## [DATA]
════════════════

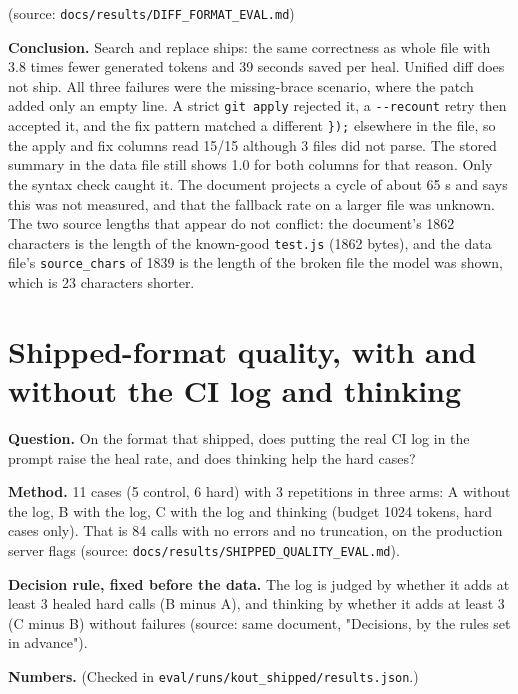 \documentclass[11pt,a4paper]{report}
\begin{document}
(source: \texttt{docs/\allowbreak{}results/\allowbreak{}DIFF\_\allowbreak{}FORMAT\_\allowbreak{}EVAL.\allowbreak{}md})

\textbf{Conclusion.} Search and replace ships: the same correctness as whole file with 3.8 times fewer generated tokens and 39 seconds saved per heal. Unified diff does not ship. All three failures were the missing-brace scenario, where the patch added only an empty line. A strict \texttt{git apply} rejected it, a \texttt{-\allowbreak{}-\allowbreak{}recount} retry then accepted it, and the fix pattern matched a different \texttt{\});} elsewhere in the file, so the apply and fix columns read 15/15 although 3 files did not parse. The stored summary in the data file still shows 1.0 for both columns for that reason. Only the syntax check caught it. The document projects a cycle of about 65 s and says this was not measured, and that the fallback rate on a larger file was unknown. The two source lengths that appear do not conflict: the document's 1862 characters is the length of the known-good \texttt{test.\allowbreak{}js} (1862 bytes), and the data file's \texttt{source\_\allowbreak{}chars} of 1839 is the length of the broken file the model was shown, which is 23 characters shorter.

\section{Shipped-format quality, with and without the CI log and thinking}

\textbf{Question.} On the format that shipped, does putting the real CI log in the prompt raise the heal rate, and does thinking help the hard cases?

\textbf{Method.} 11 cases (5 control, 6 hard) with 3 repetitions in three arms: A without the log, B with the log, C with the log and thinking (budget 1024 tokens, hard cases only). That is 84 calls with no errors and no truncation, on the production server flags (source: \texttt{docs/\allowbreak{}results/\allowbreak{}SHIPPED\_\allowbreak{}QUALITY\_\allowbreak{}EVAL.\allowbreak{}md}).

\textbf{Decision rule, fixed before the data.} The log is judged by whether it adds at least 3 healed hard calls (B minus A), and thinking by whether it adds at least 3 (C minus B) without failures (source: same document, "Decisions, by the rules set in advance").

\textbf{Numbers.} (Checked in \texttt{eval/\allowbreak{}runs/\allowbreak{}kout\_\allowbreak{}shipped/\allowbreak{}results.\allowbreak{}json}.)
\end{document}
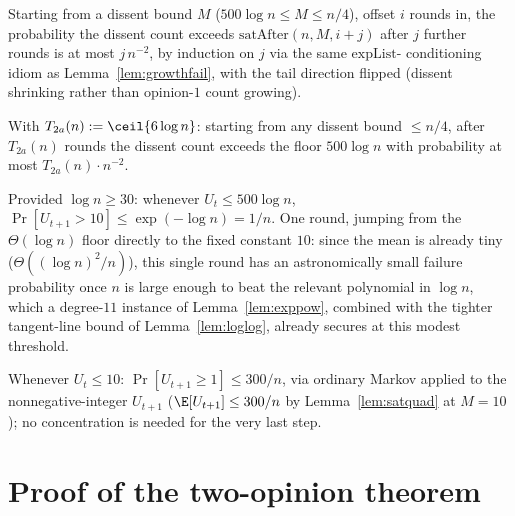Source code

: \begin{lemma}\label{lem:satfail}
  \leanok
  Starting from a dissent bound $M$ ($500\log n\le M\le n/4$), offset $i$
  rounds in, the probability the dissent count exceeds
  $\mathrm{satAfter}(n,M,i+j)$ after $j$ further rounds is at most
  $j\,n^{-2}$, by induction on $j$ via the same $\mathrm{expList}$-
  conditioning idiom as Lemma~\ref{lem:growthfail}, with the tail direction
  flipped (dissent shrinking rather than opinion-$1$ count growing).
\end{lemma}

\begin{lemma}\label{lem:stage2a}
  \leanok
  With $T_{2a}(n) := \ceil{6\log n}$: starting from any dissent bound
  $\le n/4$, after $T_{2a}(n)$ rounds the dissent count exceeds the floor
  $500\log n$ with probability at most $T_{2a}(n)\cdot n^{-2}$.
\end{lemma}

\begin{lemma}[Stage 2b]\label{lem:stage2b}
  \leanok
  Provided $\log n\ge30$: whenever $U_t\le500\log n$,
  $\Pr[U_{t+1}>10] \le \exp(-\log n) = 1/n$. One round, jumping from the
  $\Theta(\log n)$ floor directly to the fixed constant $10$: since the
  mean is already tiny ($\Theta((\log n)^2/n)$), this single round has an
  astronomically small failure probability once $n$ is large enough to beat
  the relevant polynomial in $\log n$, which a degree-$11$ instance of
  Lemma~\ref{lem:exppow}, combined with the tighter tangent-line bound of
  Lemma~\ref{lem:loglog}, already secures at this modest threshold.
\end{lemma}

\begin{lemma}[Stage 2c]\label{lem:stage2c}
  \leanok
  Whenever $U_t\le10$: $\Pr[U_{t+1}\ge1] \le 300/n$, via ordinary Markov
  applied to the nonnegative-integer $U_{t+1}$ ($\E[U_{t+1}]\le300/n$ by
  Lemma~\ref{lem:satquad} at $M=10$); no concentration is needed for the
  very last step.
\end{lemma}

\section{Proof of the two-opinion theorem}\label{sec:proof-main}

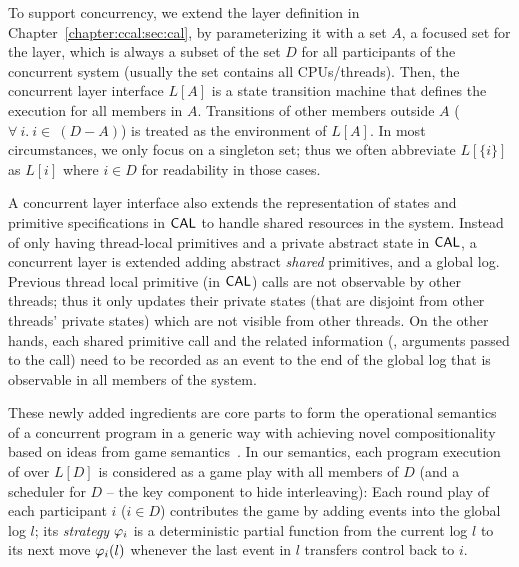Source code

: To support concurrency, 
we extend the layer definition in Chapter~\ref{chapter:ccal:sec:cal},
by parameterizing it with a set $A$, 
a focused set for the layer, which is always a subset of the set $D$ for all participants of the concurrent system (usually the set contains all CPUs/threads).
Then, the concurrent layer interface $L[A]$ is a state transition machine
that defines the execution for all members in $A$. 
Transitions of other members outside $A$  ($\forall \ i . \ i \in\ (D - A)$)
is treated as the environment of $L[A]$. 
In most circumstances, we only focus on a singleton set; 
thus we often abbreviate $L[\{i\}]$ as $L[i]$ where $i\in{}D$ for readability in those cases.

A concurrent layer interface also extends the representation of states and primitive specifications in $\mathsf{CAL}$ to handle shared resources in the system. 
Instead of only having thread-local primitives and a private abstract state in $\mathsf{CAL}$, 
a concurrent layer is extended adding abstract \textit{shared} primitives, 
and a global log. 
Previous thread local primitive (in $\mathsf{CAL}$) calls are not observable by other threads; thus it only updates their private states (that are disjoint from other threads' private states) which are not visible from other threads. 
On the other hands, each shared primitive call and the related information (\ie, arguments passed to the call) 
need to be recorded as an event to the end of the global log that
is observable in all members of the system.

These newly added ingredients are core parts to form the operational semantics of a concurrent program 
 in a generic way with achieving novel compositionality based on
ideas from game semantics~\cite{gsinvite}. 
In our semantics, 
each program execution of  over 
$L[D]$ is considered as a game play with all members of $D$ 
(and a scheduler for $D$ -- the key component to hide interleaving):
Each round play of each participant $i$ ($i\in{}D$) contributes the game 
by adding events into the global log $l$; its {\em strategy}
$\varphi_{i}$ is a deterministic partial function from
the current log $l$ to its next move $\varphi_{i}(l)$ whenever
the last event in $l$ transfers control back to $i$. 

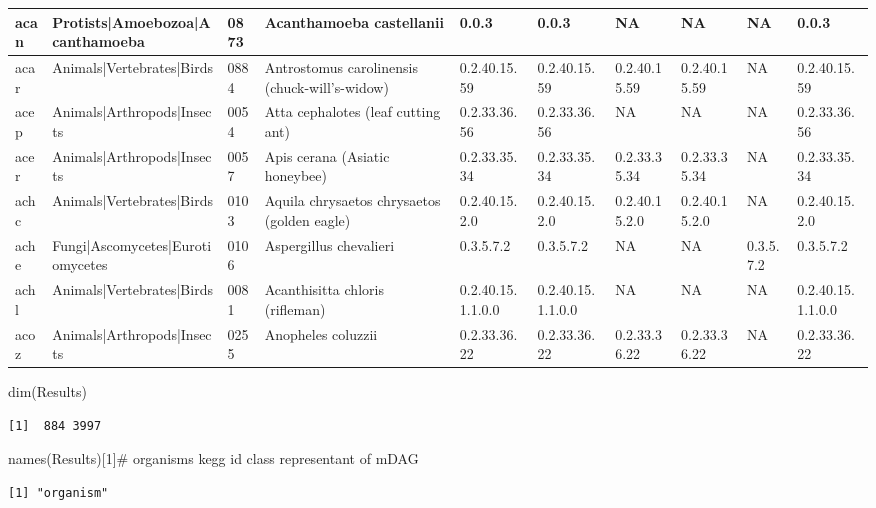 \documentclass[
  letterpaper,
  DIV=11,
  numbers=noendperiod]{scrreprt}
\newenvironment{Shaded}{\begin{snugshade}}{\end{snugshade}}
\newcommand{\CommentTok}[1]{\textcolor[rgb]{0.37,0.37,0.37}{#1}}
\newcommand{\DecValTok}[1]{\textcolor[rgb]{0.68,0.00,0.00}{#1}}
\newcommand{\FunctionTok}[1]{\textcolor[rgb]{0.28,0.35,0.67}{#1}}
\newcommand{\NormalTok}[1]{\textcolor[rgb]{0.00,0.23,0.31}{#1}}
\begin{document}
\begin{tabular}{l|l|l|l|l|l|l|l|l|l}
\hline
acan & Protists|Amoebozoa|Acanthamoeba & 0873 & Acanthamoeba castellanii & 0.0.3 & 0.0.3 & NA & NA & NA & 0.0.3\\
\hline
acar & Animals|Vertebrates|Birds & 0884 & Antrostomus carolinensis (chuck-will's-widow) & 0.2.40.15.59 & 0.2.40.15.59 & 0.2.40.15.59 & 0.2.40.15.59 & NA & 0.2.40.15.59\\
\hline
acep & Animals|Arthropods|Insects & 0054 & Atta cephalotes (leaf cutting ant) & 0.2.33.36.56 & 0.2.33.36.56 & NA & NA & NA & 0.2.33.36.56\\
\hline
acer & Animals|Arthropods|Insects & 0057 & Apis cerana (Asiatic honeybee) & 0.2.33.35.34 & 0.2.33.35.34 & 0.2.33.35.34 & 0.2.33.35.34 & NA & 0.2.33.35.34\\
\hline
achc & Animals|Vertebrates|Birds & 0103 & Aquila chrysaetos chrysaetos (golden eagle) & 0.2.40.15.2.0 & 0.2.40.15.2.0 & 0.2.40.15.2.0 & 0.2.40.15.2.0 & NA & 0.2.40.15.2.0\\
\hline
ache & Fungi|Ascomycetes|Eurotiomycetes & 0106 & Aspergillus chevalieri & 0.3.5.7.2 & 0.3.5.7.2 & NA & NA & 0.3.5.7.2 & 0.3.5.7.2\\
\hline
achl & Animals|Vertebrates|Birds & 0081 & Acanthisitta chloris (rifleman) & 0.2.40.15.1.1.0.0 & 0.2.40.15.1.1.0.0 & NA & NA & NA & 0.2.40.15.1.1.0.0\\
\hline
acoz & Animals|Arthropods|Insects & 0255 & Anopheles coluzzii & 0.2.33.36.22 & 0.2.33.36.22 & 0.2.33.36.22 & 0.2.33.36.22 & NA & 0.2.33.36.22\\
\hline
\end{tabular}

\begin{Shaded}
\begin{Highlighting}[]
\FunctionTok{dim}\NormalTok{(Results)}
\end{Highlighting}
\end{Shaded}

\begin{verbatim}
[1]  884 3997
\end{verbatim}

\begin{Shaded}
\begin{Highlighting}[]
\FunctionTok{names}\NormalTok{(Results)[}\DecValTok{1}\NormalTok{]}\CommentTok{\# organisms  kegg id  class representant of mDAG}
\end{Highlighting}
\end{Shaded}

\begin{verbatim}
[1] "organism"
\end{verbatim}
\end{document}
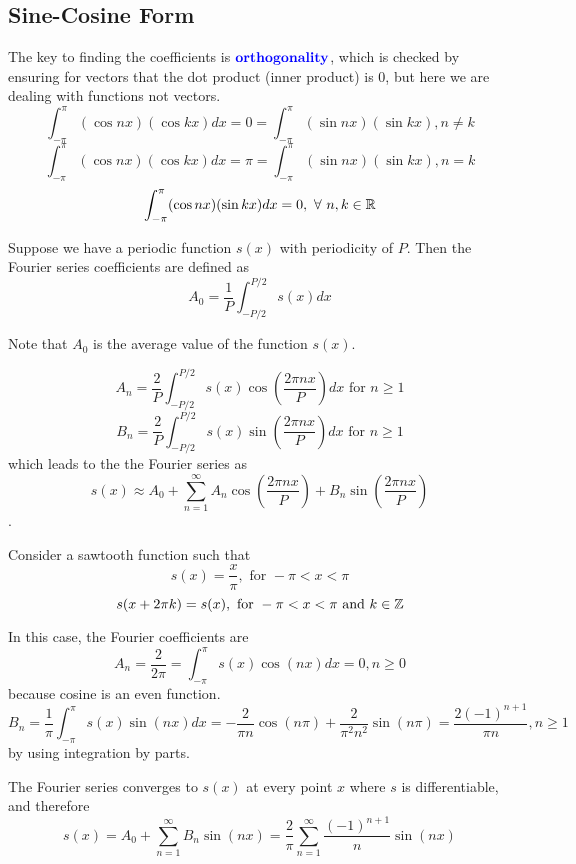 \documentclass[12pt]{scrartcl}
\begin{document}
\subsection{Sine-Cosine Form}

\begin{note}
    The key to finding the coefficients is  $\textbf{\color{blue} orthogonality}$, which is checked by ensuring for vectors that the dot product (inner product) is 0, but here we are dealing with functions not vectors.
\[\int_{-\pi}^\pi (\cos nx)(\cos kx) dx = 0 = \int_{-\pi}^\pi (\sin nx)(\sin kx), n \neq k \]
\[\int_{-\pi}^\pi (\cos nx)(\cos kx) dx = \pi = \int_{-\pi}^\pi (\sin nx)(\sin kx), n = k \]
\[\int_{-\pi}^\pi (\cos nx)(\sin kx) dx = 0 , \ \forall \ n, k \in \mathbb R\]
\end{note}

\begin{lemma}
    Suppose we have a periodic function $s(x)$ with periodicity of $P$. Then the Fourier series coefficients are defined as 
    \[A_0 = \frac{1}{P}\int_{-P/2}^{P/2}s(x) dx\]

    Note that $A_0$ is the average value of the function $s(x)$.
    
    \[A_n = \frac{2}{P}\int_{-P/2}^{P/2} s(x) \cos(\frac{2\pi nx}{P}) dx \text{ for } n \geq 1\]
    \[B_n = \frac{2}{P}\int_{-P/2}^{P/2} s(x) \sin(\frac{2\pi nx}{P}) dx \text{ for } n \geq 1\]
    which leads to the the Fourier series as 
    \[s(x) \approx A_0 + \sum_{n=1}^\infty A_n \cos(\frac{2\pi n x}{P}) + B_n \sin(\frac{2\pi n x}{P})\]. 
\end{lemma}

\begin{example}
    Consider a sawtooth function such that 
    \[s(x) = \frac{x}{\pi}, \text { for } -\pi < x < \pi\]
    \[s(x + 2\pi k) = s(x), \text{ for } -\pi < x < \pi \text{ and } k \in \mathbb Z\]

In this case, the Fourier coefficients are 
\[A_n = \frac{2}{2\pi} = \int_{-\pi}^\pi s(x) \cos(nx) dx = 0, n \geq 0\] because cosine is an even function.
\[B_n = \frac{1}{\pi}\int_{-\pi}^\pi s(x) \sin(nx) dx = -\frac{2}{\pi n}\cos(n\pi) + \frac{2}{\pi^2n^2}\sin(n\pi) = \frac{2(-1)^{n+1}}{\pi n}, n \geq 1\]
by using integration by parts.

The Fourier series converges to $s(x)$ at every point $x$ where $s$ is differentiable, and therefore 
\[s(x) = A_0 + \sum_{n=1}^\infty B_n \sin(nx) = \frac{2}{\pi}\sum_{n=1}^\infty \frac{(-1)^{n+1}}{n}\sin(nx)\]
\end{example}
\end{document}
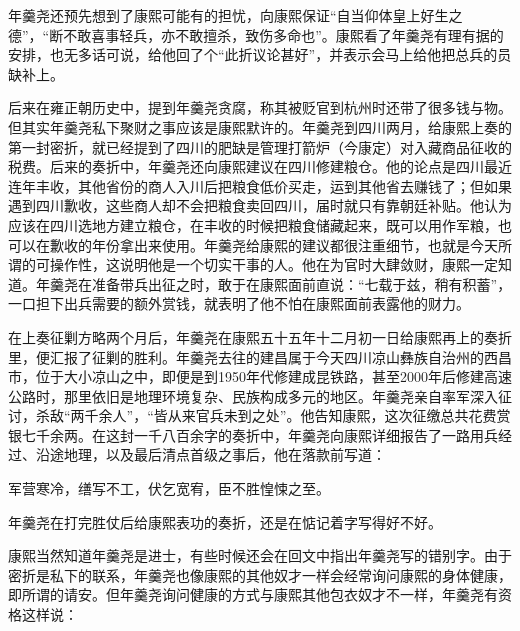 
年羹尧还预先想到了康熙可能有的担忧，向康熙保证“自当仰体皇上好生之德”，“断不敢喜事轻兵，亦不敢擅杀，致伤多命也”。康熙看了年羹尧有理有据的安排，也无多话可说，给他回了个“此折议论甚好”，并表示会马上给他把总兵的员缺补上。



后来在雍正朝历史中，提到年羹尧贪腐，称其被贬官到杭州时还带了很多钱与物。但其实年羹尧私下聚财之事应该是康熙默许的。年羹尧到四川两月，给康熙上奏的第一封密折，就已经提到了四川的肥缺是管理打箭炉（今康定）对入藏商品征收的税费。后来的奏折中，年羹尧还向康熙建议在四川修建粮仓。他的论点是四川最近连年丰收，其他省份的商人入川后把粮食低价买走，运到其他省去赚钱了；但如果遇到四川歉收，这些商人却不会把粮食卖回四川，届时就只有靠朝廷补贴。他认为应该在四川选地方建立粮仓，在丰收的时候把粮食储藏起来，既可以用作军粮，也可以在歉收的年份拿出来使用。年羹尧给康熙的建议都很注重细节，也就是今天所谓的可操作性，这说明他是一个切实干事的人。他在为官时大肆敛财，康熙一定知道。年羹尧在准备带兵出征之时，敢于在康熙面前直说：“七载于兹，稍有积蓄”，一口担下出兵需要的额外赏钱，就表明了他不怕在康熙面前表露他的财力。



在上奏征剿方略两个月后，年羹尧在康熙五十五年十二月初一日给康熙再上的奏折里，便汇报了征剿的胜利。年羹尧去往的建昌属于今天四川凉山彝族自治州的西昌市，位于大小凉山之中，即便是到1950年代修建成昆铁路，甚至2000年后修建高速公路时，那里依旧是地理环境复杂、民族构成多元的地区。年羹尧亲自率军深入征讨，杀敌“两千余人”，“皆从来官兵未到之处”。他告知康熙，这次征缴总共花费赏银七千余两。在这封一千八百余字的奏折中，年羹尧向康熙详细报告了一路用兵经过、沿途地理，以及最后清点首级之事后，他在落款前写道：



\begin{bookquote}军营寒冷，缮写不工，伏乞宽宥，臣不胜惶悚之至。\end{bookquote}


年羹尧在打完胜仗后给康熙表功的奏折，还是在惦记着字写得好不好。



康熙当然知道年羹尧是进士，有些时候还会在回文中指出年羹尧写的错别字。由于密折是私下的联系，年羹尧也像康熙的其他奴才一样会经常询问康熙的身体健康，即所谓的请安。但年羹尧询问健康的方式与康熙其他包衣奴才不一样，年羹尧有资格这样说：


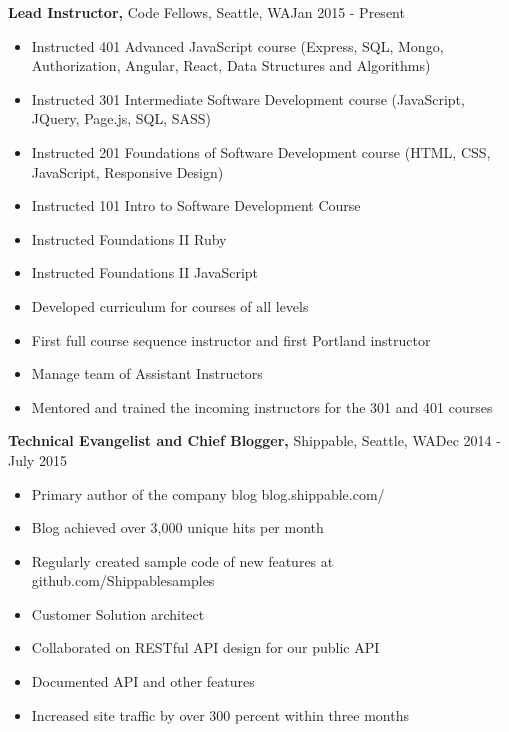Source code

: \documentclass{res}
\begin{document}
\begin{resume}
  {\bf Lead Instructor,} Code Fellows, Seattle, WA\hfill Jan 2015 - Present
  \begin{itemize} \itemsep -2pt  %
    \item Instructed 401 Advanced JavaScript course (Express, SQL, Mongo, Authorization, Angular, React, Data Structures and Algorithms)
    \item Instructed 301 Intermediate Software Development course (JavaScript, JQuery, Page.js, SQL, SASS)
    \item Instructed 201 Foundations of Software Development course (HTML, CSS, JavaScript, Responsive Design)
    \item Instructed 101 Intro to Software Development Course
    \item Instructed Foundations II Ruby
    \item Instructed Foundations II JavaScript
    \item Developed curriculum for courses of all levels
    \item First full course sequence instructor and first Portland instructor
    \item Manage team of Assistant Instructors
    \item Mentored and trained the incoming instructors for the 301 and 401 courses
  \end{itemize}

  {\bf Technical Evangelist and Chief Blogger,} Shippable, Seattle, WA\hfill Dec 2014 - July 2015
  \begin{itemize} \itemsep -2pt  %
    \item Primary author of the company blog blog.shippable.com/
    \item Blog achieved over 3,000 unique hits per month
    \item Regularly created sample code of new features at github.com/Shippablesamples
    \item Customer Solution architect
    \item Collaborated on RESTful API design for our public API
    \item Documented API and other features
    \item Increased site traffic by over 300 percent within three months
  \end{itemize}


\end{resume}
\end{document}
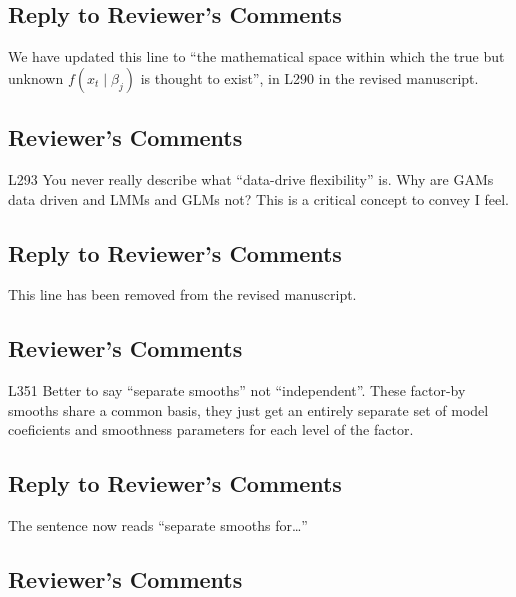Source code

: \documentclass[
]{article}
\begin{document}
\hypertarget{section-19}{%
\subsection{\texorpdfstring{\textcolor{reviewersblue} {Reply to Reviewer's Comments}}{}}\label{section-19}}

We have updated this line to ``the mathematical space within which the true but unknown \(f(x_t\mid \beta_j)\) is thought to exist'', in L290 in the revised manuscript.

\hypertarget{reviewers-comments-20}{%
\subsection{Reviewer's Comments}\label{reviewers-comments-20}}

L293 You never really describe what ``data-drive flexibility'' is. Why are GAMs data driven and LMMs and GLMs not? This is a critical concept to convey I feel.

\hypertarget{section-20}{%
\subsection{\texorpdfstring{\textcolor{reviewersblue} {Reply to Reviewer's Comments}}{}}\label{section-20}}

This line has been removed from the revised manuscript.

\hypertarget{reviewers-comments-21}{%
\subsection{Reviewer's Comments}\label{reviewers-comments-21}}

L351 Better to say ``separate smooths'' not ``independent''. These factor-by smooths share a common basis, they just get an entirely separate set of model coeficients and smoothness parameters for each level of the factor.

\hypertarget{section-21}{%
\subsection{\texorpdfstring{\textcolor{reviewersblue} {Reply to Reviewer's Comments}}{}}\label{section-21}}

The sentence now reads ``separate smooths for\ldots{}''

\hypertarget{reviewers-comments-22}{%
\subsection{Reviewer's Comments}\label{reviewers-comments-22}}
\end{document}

════════════════

## [EXERCISE BRIEF]
Restate word for word only the lines above from the line containing "that defines the" to the line containing "each program execution", both of them included.

## [ANSWER SPACE]
that defines the execution for all members in $A$. 
Transitions of other members outside $A$  ($\forall \ i . \ i \in\ (D - A)$)
is treated as the environment of $L[A]$. 
In most circumstances, we only focus on a singleton set; 
thus we often abbreviate $L[\{i\}]$ as $L[i]$ where $i\in{}D$ for readability in those cases.

A concurrent layer interface also extends the representation of states and primitive specifications in $\mathsf{CAL}$ to handle shared resources in the system. 
Instead of only having thread-local primitives and a private abstract state in $\mathsf{CAL}$, 
a concurrent layer is extended adding abstract \textit{shared} primitives, 
and a global log. 
Previous thread local primitive (in $\mathsf{CAL}$) calls are not observable by other threads; thus it only updates their private states (that are disjoint from other threads' private states) which are not visible from other threads. 
On the other hands, each shared primitive call and the related information (\ie, arguments passed to the call) 
need to be recorded as an event to the end of the global log that
is observable in all members of the system.

These newly added ingredients are core parts to form the operational semantics of a concurrent program 
 in a generic way with achieving novel compositionality based on
ideas from game semantics~\cite{gsinvite}. 
In our semantics, 
each program execution of  over 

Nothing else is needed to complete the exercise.